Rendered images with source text
*** Begin section ***

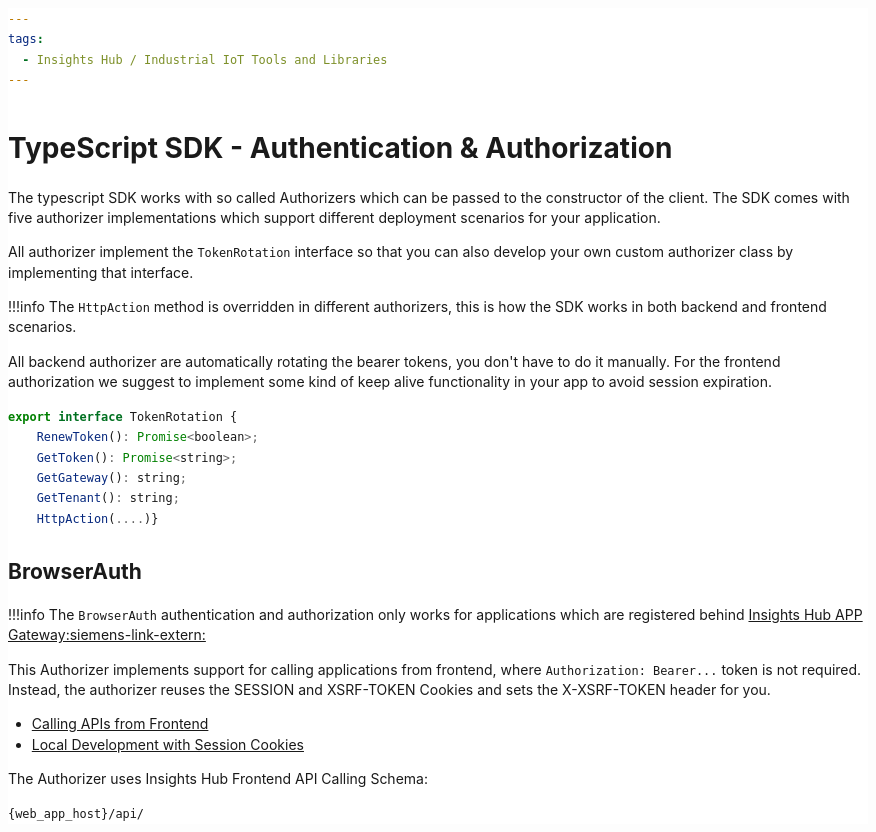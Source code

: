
 ```yaml
---
tags: 
  - Insights Hub / Industrial IoT Tools and Libraries
---
```


# TypeScript SDK - Authentication & Authorization

The typescript SDK works with so called Authorizers which can be passed to the constructor of the client. The SDK comes with five authorizer implementations which support different deployment scenarios for your application.

All authorizer implement the `TokenRotation` interface so that you can also develop your own custom authorizer class by implementing that interface.

!!!info
    The `HttpAction` method is overridden in different authorizers, this is how the SDK works in both backend and frontend scenarios.

All backend authorizer are automatically rotating the bearer tokens, you don't have to do it manually. For the frontend authorization we suggest to implement some kind of keep alive functionality in your app to avoid session expiration.

```javascript
export interface TokenRotation {
    RenewToken(): Promise<boolean>;
    GetToken(): Promise<string>;
    GetGateway(): string;
    GetTenant(): string;
    HttpAction(....)}
```

## BrowserAuth

!!!info
    The `BrowserAuth` authentication and authorization only works for applications which are registered behind [Insights Hub APP Gateway:siemens-link-extern:](https://developer.mindsphere.io/concepts/concept-gateway-url-schemas.html)

This Authorizer implements support for calling applications from frontend, where `Authorization: Bearer...` token is not required. Instead, the authorizer reuses the SESSION and XSRF-TOKEN Cookies and sets the X-XSRF-TOKEN header for you.

* [Calling APIs from Frontend](https://developer.mindsphere.io/concepts/concept-authentication.html#calling-apis-from-frontend)
* [Local Development with Session Cookies](https://developer.mindsphere.io/howto/howto-local-development.html#accessing-mindsphere-apis-using-session-cookies)

The Authorizer uses Insights Hub Frontend API Calling Schema:

```text
{web_app_host}/api/
```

*** End section ***

WHAT IS NEEDED →
Scan the records above and report every line with the string "Cookies".

TASK OUTPUT →
This Authorizer implements support for calling applications from frontend, where `Authorization: Bearer...` token is not required. Instead, the authorizer reuses the SESSION and XSRF-TOKEN Cookies and sets the X-XSRF-TOKEN header for you.
* [Local Development with Session Cookies](https://developer.mindsphere.io/howto/howto-local-development.html#accessing-mindsphere-apis-using-session-cookies)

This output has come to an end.